She sounded proud, but it didn’t make any sense. Why would someone put themselves at risk just so that they could free a pet who didn’t want saving?

“I guess I could try calling them again to let them know we’re almost there. I didn’t get a hold of them last night and I called about fifteen times. What sort of person doesn’t have voicemail?” She sighed.

The thumping of my heart picked up pace as Ms. Harper exited the main road and pulled on to a side street. She stopped the car in front of a long strip of run-down buildings and rooted around in her purse.

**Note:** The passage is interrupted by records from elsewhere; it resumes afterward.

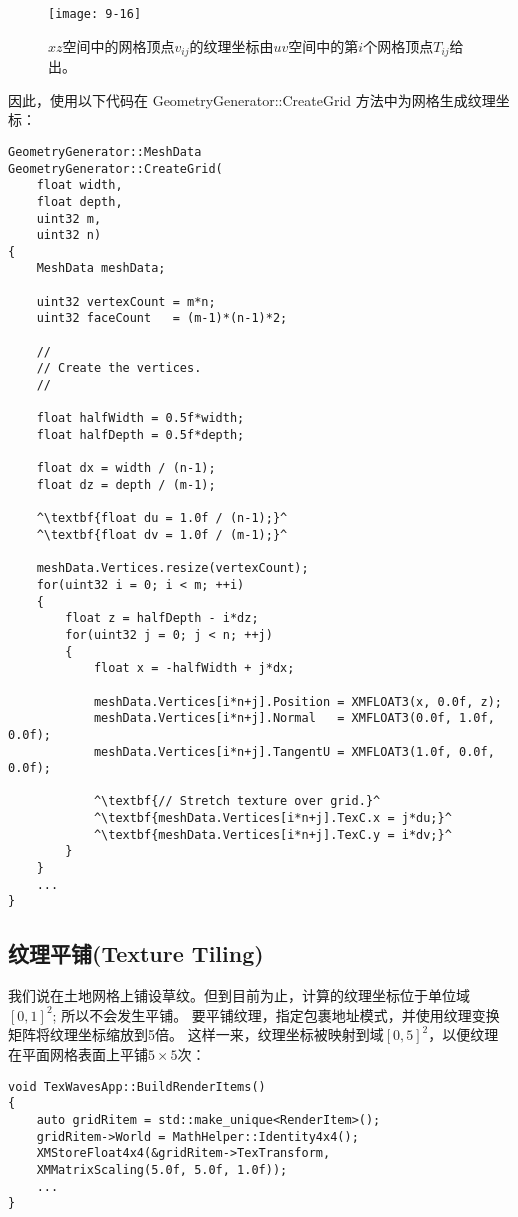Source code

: \begin{figure}[h]
    \texttt{[image: 9-16]}
    \centering
    \caption{$xz$空间中的网格顶点$v_{ij}$的纹理坐标由$uv$空间中的第$i$个网格顶点$T_{ij}$给出。}
    \label{fig:9-16}
\end{figure}

\begin{flushleft}
因此，使用以下代码在 GeometryGenerator::CreateGrid 方法中为网格生成纹理坐标：\\
\end{flushleft}

\begin{lstlisting}[escapechar=^]
GeometryGenerator::MeshData 
GeometryGenerator::CreateGrid(
    float width,
    float depth,
    uint32 m,
    uint32 n)
{
    MeshData meshData;

    uint32 vertexCount = m*n;
    uint32 faceCount   = (m-1)*(n-1)*2;

    //
    // Create the vertices.
    //

    float halfWidth = 0.5f*width;
    float halfDepth = 0.5f*depth;

    float dx = width / (n-1);
    float dz = depth / (m-1);

    ^\textbf{float du = 1.0f / (n-1);}^
    ^\textbf{float dv = 1.0f / (m-1);}^

    meshData.Vertices.resize(vertexCount);
    for(uint32 i = 0; i < m; ++i)
    {
        float z = halfDepth - i*dz;
        for(uint32 j = 0; j < n; ++j)
        {
            float x = -halfWidth + j*dx;

            meshData.Vertices[i*n+j].Position = XMFLOAT3(x, 0.0f, z);
            meshData.Vertices[i*n+j].Normal   = XMFLOAT3(0.0f, 1.0f, 0.0f);
            meshData.Vertices[i*n+j].TangentU = XMFLOAT3(1.0f, 0.0f, 0.0f);

            ^\textbf{// Stretch texture over grid.}^
            ^\textbf{meshData.Vertices[i*n+j].TexC.x = j*du;}^
            ^\textbf{meshData.Vertices[i*n+j].TexC.y = i*dv;}^
        }
    }
    ...
}
\end{lstlisting}

\subsection{纹理平铺(Texture Tiling)}
\begin{flushleft}
我们说在土地网格上铺设草纹。但到目前为止，计算的纹理坐标位于单位域$[0,1]^{2}$; 所以不会发生平铺。 要平铺纹理，指定包裹地址模式，并使用纹理变换矩阵将纹理坐标缩放到5倍。 这样一来，纹理坐标被映射到域$[0,5]^{2}$，以便纹理在平面网格表面上平铺$5\times 5$次：\\
\end{flushleft}
\begin{lstlisting}
void TexWavesApp::BuildRenderItems()
{
    auto gridRitem = std::make_unique<RenderItem>();
    gridRitem->World = MathHelper::Identity4x4();
    XMStoreFloat4x4(&gridRitem->TexTransform,
    XMMatrixScaling(5.0f, 5.0f, 1.0f));
    ...
}
\end{lstlisting}

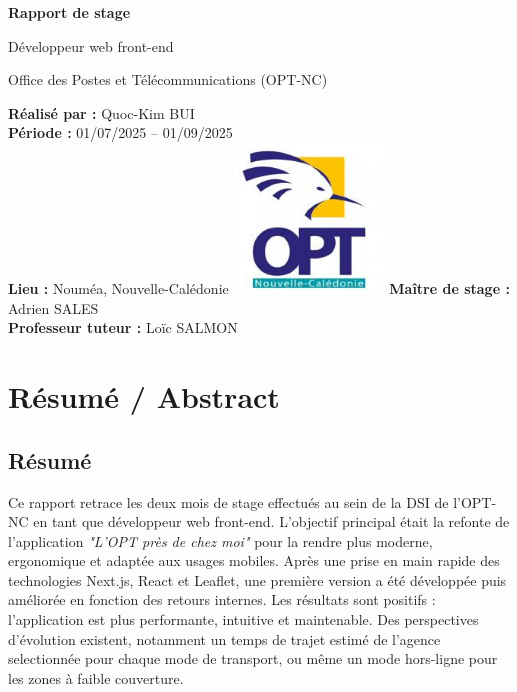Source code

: \documentclass[12pt,a4paper]{report}
\begin{document}
\begin{titlepage}
\centering
{\Huge\bfseries Rapport de stage \par}
\vspace{1cm}
{\Large Développeur web front-end \par}
\vspace{1cm}
{\Large Office des Postes et Télécommunications (OPT-NC) \par}
\vfill
\textbf{Réalisé par :} Quoc-Kim BUI \\
\textbf{Période :} 01/07/2025 – 01/09/2025 \\
\textbf{Lieu :} Nouméa, Nouvelle-Calédonie
\vfill
\includegraphics[width=0.3\textwidth]{ressources_rapport/logo_opt.jpg}
\vfill
\textbf{Maître de stage :} Adrien SALES \\
\textbf{Professeur tuteur :} Loïc SALMON
\end{titlepage}

\chapter*{Résumé / Abstract}

\section*{Résumé}
Ce rapport retrace les deux mois de stage effectués au sein de la DSI de l’OPT-NC en tant que développeur web front-end.  
L’objectif principal était la refonte de l’application \textit{"L’OPT près de chez moi"} pour la rendre plus moderne, ergonomique et adaptée aux usages mobiles.  
Après une prise en main rapide des technologies Next.js, React et Leaflet, une première version a été développée puis améliorée en fonction des retours internes.  
Les résultats sont positifs : l’application est plus performante, intuitive et maintenable.  
Des perspectives d’évolution existent, notamment un temps de trajet estimé de l'agence selectionnée pour chaque mode de transport, ou même un mode hors-ligne pour les zones à faible couverture.
\end{document}
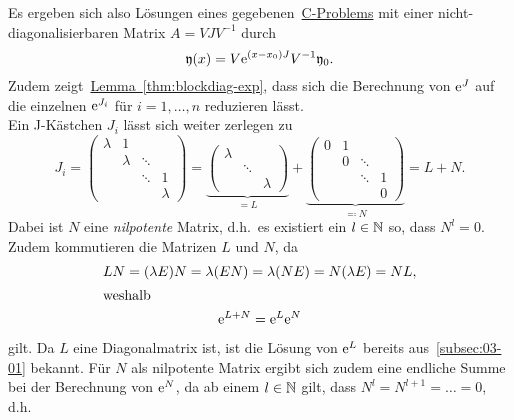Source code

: Es ergeben sich also Lösungen eines gegebenen~\hyperref[eq:cp]{C-Problems} mit einer nicht-diagonalisierbaren Matrix $A = V J V^{-1}$ durch
\begin{equation*}
    \mathfrak{y}(x) = V \mathrm{e}^{(x - x_0) J} V^{-1} \mathfrak{y}_0.
\end{equation*}
Zudem zeigt~\hyperref[thm:blockdiag-exp]{Lemma~\ref*{thm:blockdiag-exp}},
dass sich die Berechnung von $\mathrm{e}^J$ auf die einzelnen $\mathrm{e}^{J_i}$ für $i = 1,\dots,n$ reduzieren lässt.\\
Ein J-Kästchen $J_i$ lässt sich weiter zerlegen zu
\begin{equation*}
    J_i = \begin{pmatrix}
              \lambda & 1       &        & \\
                      & \lambda & \ddots & \\
                      &         & \ddots & 1 \\
                      &         &        & \lambda
    \end{pmatrix}
    = \underbrace{\begin{pmatrix}
        \lambda &        & \\
                & \ddots & \\
                &        & \lambda
    \end{pmatrix}}_{= L}
    + \underbrace{\begin{pmatrix}
          0 & 1 &        & \\
            & 0 & \ddots & \\
            &   & \ddots & 1 \\
            &   &        & 0
    \end{pmatrix}}_{\eqqcolon N}
    = L + N.
\end{equation*}
Dabei ist $N$ eine \emph{nilpotente} Matrix, d.h.\ es existiert ein $l \in \mathbb{N}$ so, dass $N^l = 0$.
Zudem kommutieren die Matrizen $L$ und $N$, da
\begin{gather*}
    L N = (\lambda E) N = \lambda (EN) = \lambda (NE) = N (\lambda E) = N L,\\
    \intertext{weshalb}
    \mathrm{e}^{L + N} = \mathrm{e}^L \mathrm{e}^N
\end{gather*}
gilt.
Da $L$ eine Diagonalmatrix ist, ist die Lösung von $\mathrm{e}^L$ bereits aus~\autoref{subsec:03-01} bekannt.
Für $N$ als nilpotente Matrix ergibt sich zudem eine endliche Summe bei der Berechnung von $\mathrm{e}^N$,
da ab einem $l \in \mathbb{N}$ gilt, dass $N^l = N^{l+1} = \dots = 0$, d.h.
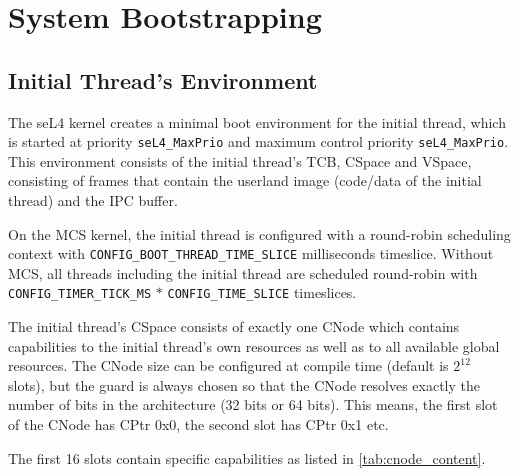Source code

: %
%
%

\chapter{\label{ch:bootup}System Bootstrapping}

\section{Initial Thread's Environment}

The seL4 kernel creates a minimal boot environment for the initial thread, which
 is started at priority \texttt{seL4\_MaxPrio} and maximum control priority \texttt{seL4\_MaxPrio}.
This environment consists of the initial thread's TCB, CSpace and VSpace,
consisting of frames that contain the userland image (code/data of the initial
thread) and the IPC buffer.

On the MCS kernel, the initial thread is configured with a round-robin scheduling context
with \texttt{CONFIG\_BOOT\_THREAD\_TIME\_SLICE} milliseconds timeslice.
Without MCS, all threads including the initial thread are scheduled round-robin with
\texttt{CONFIG\_TIMER\_TICK\_MS} $*$ \texttt{CONFIG\_TIME\_SLICE} timeslices.

The initial thread's CSpace consists of exactly one CNode
which contains capabilities to the initial
thread's own resources as well as to all available global resources.
The CNode size can be configured at compile time (default is $2^{12}$
slots), but the guard is always chosen so that the CNode resolves exactly
the number of bits in the architecture (32 bits or 64 bits). This means, the
first slot of the CNode has CPtr 0x0, the second slot has CPtr 0x1 etc.

The first 16 slots contain specific capabilities as listed in
\autoref{tab:cnode_content}.

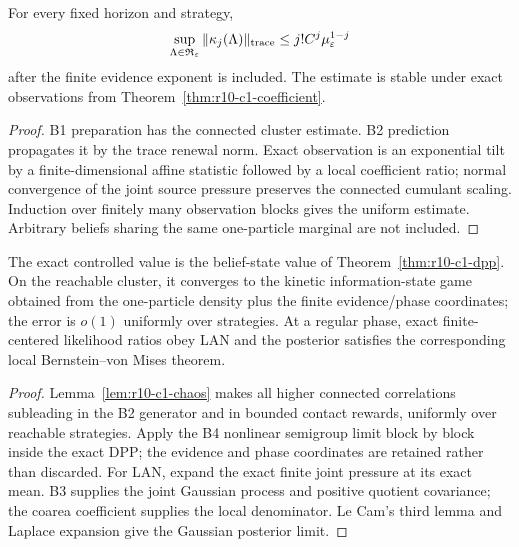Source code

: \begin{lemma}
\label{lem:r10-c1-chaos}
For every fixed horizon and strategy,
\[
 \sup_{\Lambda\in\mathfrak R_\varepsilon}
 \|\kappa_j(\Lambda)\|_{\rm trace}
 \le j!C^j\mu_\varepsilon^{1-j}
\]
after the finite evidence exponent is included.  The estimate is stable under
exact observations from Theorem~\ref{thm:r10-c1-coefficient}.
\end{lemma}

\begin{proof}
B1 preparation has the connected cluster estimate.  B2 prediction propagates
it by the trace renewal norm.  Exact observation is an exponential tilt by a
finite-dimensional affine statistic followed by a local coefficient ratio;
normal convergence of the joint source pressure preserves the connected
cumulant scaling.  Induction over finitely many observation blocks gives the
uniform estimate.  Arbitrary beliefs sharing the same one-particle marginal
are not included.
\end{proof}

\begin{theorem}
\label{thm:r10-c1-main}
The exact controlled value is the belief-state value of
Theorem~\ref{thm:r10-c1-dpp}.  On the reachable cluster, it converges to the
kinetic information-state game obtained from the one-particle density plus the
finite evidence/phase coordinates; the error is \(o(1)\) uniformly over
strategies.  At a regular phase, exact finite-centered likelihood ratios obey
LAN and the posterior satisfies the corresponding local Bernstein--von Mises
theorem.
\end{theorem}

\begin{proof}
Lemma~\ref{lem:r10-c1-chaos} makes all higher connected correlations
subleading in the B2 generator and in bounded contact rewards, uniformly over
reachable strategies.  Apply the B4 nonlinear semigroup limit block by block
inside the exact DPP; the evidence and phase coordinates are retained rather
than discarded.  For LAN, expand the exact finite joint pressure at its exact
mean.  B3 supplies the joint Gaussian process and positive quotient
covariance; the coarea coefficient supplies the local denominator.  Le Cam's
third lemma and Laplace expansion give the Gaussian posterior limit.
\end{proof}
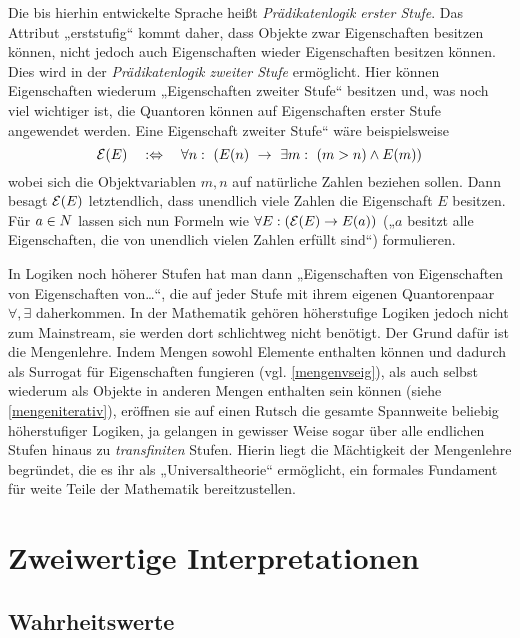 \begin{vorschau} \label{higherorder}
    Die bis hierhin entwickelte Sprache heißt \emph{Prädikatenlogik erster Stufe}. Das Attribut „erststufig“ kommt daher, dass Objekte zwar Eigenschaften besitzen können, nicht jedoch auch Eigenschaften wieder Eigenschaften besitzen können. Dies wird in der \emph{Prädikatenlogik zweiter Stufe} ermöglicht. Hier können Eigenschaften wiederum „Eigenschaften zweiter Stufe“ besitzen und, was noch viel wichtiger ist, die Quantoren können auf Eigenschaften erster Stufe angewendet werden. Eine Eigenschaft zweiter Stufe“ wäre beispielsweise
        \[ \calE(E) \quad:\Leftrightarrow\quad \forall n:\ (E(n)\ \to\ \exists m:\ (m>n)\land E(m)) \]
    wobei sich die Objektvariablen $m,n$ auf natürliche Zahlen beziehen sollen. Dann besagt $\mathcal E(E)$ letztendlich, dass unendlich viele Zahlen die Eigenschaft $E$ besitzen. Für $a\in \relax N$ lassen sich nun Formeln wie $\forall E:(\mathcal E(E)\to E(a))$ („$a$ besitzt alle Eigenschaften, die von unendlich vielen Zahlen erfüllt sind“) formulieren.

    In Logiken noch höherer Stufen hat man dann „Eigenschaften von Eigenschaften von Eigenschaften von\dots“, die auf jeder Stufe mit ihrem eigenen Quantorenpaar $\forall,\exists$ daherkommen. In der Mathematik gehören höherstufige Logiken jedoch nicht zum Mainstream, sie werden dort schlichtweg nicht benötigt. Der Grund dafür ist die Mengenlehre. Indem Mengen sowohl Elemente enthalten können und dadurch als Surrogat für Eigenschaften fungieren (vgl. \cref{mengenvseig}), als auch selbst wiederum als Objekte in anderen Mengen enthalten sein können (siehe \cref{mengeniterativ}), eröffnen sie auf einen Rutsch die gesamte Spannweite beliebig höherstufiger Logiken, ja gelangen in gewisser Weise sogar über alle endlichen Stufen hinaus zu \emph{transfiniten} Stufen. Hierin liegt die Mächtigkeit der Mengenlehre begründet, die es ihr als „Universaltheorie“ ermöglicht, ein formales Fundament für weite Teile der Mathematik bereitzustellen.
\end{vorschau}





\section{Zweiwertige Interpretationen}


\subsection*{Wahrheitswerte}


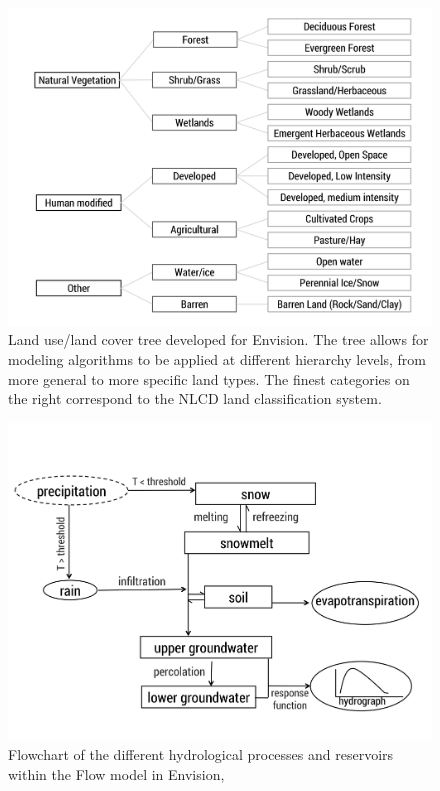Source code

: \documentclass[11pt,letterpaper]{article}
\begin{document}
\begin{figure}
\centering
\includegraphics[width=\textwidth]{figure-files/figure2.png}
\caption{Land use/land cover tree developed for Envision. The tree allows for modeling algorithms to be applied at different hierarchy levels, from more general to more specific land types. The finest categories on the right correspond to the NLCD land classification system.}
\label{fig:LULCtree}
\end{figure}
\clearpage

\begin{figure}
\centering
\includegraphics[width=\textwidth]{figure-files/figure3.png}
\caption{Flowchart of the different hydrological processes and reservoirs within the Flow model in Envision, \citep[modified from][]{Han:2017tx}}
\label{fig:ModelFlowchart}
\end{figure}
\clearpage
\end{document}
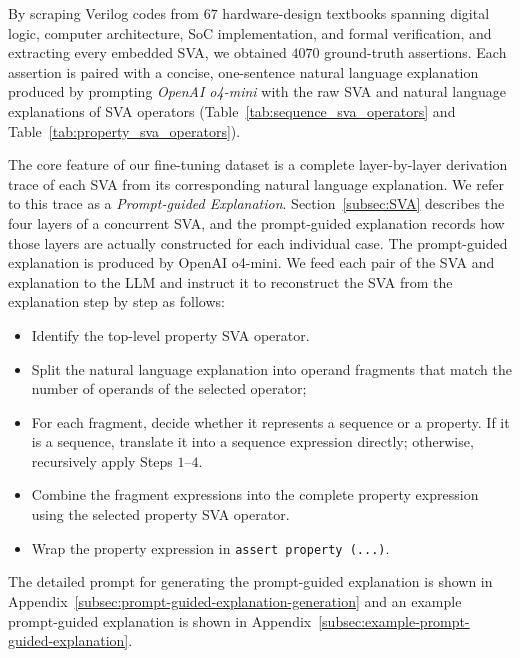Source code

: By scraping Verilog codes from $67$ hardware-design textbooks spanning digital logic, computer architecture, SoC implementation, and formal verification, and extracting every embedded SVA, we obtained $4070$ ground-truth assertions.
Each assertion is paired with a concise, one-sentence natural language explanation produced by prompting \textit{OpenAI o4-mini} with the raw SVA and natural language explanations of SVA operators (Table~\ref{tab:sequence_sva_operators} and Table~\ref{tab:property_sva_operators}).

The core feature of our fine-tuning dataset is a complete layer-by-layer derivation trace of each SVA from its corresponding natural language explanation. 
We refer to this trace as a \textit{Prompt-guided Explanation}. 
Section~\ref{subsec:SVA} describes the four layers of a concurrent SVA, and the prompt-guided explanation records how those layers are actually constructed for each individual case. 
The prompt-guided explanation is produced by OpenAI o4-mini. We feed each pair of the SVA and explanation to the LLM and instruct it to reconstruct the SVA from the explanation step by step as follows:
\begin{itemize}
    \item [(1)] Identify the top-level property SVA operator.
    \item [(2)] Split the natural language explanation into operand fragments that match the number of operands of the selected operator;
    \item [(3)] For each fragment, decide whether it represents a sequence or a property. If it is a sequence, translate it into a sequence expression directly; otherwise, recursively apply Steps $1$--$4$.
    \item [(4)] Combine the fragment expressions into the complete property expression using the selected property SVA operator.
    \item [(5)] Wrap the property expression in \texttt{assert property (...)}.
\end{itemize}
The detailed prompt for generating the prompt-guided explanation is shown in Appendix~\ref{subsec:prompt-guided-explanation-generation} and an example prompt-guided explanation is shown in Appendix~\ref{subsec:example-prompt-guided-explanation}.
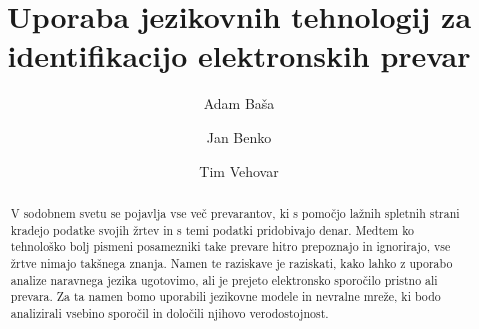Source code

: \documentclass[sigconf,nonacm]{acmart}
\begin{document}
\title{Uporaba jezikovnih tehnologij za identifikacijo elektronskih prevar}


\author{Adam Baša}

\author{Jan Benko}

\author{Tim Vehovar}

\begin{abstract}
V sodobnem svetu se pojavlja vse več prevarantov, ki s pomočjo lažnih spletnih strani kradejo podatke svojih žrtev in s temi podatki pridobivajo denar. Medtem ko tehnološko bolj pismeni posamezniki take prevare hitro prepoznajo in ignorirajo, vse žrtve nimajo takšnega znanja. Namen te raziskave je raziskati, kako lahko z uporabo analize naravnega jezika ugotovimo, ali je prejeto elektronsko sporočilo pristno ali prevara. Za ta namen bomo uporabili jezikovne modele in nevralne mreže, ki bodo analizirali vsebino sporočil in določili njihovo verodostojnost.
\end{abstract}
\end{document}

“I printed off the instructions.” She came up with a crumpled piece of paper and slouched over the steering wheel, running her finger down the words and muttering to herself. “You’d think they’d make it easier to find,” she said, pulling back out into the street.

For an hour we snaked through the neighborhoods. I stared out the window at the people who were starting to emerge from the buildings. You could tell from looking at them that they didn’t have much. Their clothes were ill fitting and dingy. Even our cotton dresses from the kennel had a sort of simple, clean elegance compared to what they wore. They must have been the kind of working-class people that Miss Gellner had told us about. They weren’t like the rich. These people worked hard all day just to make enough money to live in one of these shabby old buildings.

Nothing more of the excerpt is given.